David Thomas: One of the concerns that I had after participating in that meeting was the fact that there were three congressional aides present, all of who were beholden to fairly influential senators from agricultural states. It concerns me that the feedback to Congress through that group is going to be very strongly toward soil sequestration as the way to go. This could be a real issue for those that are concerned about the long term, as we are.
David Keith: Yes.
Andrew Kaldor, ExxonMobil: Let me ask a question concerning hydrogen storage. It seems to me that the central issue in changing over to different technology is a significant improvement in hydrogen storage. It appears that very high-pressure hydrogen is useful in commercial systems, whereas it is probably particularly difficult for individual drivers' fueling their vehicles.
So, the question I have is, Do you think the research ideas for hydrogen storage in solids are adequate or should we be putting more resources into this, perhaps approaching hydrogen storage in a significantly different way?
James Spearot, General Motors: In regard to how much we need to store, our goal is basically 10 weight percent (wt%) hydrogen as a fraction of the total fuel system weight. We believe that at this level we could operate a fuel cell sport utility vehicle (SUV). We could give the customer what he wants; he could drive a large vehicle, pull a trailer, whatever, and would still have a reasonable range with 10% hydrogen storage fuel cell vehicle.
In terms of the options that are out there at the moment, I mentioned gaseous storage developments. Some of the tank suppliers using advanced lightweight carbon fiber tanks are getting to—or at least contemplating—10,000 pounds per square inch. This gets us into the 7% range.
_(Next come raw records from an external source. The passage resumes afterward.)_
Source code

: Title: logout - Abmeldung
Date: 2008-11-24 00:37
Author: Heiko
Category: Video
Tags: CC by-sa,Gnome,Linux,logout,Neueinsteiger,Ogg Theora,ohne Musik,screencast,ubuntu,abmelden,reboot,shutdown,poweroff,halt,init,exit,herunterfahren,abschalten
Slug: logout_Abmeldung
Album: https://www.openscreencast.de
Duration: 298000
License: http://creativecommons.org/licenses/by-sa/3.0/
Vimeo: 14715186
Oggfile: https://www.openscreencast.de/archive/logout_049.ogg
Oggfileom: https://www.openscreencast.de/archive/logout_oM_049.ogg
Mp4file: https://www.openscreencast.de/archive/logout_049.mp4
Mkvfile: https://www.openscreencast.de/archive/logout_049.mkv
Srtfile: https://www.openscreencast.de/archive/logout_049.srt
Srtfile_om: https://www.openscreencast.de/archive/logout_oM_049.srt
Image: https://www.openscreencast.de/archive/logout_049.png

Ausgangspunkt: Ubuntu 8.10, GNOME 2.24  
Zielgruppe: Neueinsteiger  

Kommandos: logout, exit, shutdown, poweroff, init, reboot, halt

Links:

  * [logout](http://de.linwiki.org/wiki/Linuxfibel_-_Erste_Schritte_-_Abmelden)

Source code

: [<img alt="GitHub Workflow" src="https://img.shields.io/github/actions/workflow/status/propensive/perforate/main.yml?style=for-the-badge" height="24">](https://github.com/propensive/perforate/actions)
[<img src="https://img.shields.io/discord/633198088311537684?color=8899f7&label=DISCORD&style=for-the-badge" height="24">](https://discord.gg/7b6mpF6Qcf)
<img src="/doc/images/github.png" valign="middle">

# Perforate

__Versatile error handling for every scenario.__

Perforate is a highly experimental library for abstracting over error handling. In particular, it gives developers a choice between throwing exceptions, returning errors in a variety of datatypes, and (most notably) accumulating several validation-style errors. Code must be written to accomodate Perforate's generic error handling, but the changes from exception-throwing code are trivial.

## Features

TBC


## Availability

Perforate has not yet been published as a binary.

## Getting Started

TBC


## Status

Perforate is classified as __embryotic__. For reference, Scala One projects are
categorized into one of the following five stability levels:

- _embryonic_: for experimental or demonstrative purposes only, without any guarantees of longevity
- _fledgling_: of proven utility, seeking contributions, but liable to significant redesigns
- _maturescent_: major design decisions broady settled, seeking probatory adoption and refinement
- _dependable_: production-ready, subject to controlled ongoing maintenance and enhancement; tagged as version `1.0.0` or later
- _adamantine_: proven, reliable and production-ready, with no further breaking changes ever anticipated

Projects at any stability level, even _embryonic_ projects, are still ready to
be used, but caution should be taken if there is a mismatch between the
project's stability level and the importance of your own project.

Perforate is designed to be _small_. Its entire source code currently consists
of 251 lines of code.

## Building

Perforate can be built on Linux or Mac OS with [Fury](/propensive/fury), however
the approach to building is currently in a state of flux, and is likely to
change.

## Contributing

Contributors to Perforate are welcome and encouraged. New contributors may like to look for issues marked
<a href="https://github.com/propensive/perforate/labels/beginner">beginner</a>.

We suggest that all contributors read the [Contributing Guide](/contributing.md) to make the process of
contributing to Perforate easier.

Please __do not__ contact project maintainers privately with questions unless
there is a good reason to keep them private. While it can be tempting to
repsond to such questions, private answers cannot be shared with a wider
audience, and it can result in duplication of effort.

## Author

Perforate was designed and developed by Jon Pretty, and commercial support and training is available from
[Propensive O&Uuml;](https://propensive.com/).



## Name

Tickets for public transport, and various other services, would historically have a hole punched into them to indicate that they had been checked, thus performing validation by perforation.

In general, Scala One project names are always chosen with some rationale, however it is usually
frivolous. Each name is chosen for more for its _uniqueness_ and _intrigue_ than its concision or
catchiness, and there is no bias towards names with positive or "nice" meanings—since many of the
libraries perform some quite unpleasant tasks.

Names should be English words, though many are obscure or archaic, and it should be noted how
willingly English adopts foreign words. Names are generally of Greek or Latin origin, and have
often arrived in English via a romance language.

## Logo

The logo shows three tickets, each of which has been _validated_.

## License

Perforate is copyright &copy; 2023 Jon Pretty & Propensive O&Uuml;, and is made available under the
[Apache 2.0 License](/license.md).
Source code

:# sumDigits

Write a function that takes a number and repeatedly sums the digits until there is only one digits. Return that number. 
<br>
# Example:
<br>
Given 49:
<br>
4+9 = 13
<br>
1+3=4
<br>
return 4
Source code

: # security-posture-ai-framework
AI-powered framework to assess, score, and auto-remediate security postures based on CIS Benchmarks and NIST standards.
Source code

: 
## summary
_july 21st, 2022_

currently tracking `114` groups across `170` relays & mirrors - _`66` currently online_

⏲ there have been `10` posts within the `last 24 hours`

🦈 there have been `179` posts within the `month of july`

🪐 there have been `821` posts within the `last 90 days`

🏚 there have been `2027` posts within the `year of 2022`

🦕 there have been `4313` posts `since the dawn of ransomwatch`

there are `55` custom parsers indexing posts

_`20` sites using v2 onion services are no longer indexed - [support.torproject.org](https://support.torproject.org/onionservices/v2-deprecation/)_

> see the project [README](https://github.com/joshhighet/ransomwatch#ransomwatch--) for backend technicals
Liquid cryogenic hydrogen storage would get us to our 10% range if we wanted to develop an infrastructure to pump cryogenic hydrogen around. Obviously, producing cryogenic hydrogen requires a lot of energy itself. So you really have to talk about a renewable energy source not only to create the hydrogen, but also to compress it and to liquefy it.
Liquid cryogenic hydrogen is a leading option in Germany at the present time. There are demonstration programs going on at present, and they believe that this is a true end game for their particular economy at some point in the future. We haven't reached the point where we believe the same thing.
We would like to see the development of high-weight-percent hydrogen storage. This includes solid absorption tanks. The other technologies that are out there right now include chemical hydrides that are complexed with water, which give a little extra kick in terms of hydrogen availability. Then, of course, there are the carbon materials, primarily carbon nanotubes, although we believe some of the things that have been reported in the literature may not be nanotubes.
Right now, some tremendous claims are being made. We are struggling to reproduce those claims, and I think this solid storage is a longer-range option. We will be well into the second decade of this century before we are going to have solid absorption tanks out there. They would represent the safest system that we could develop. The question is, Could either compressed or cryogenic be made safe? We are looking at this very carefully.
John Turner: Just to comment on hydrogen, we have to differentiate between two areas. You are talking about vehicle storage. Stationary storage of hydrogen is really not an issue. You can use the standard compressed tanks, or you can even pump it underground and do other sorts of things. So stationary hydrogen storage for long-term energy storage is not an issue. Storage of hydrogen on mobile vehicles is certainly an issue.
The numbers I saw recently out of Thiacol using its tank was more like 11 wt% at 5,000 psi. If you added all the system to this, it brings the percentage down, but that is the latest number I saw, about six months ago, when Thiacol announced its new tank.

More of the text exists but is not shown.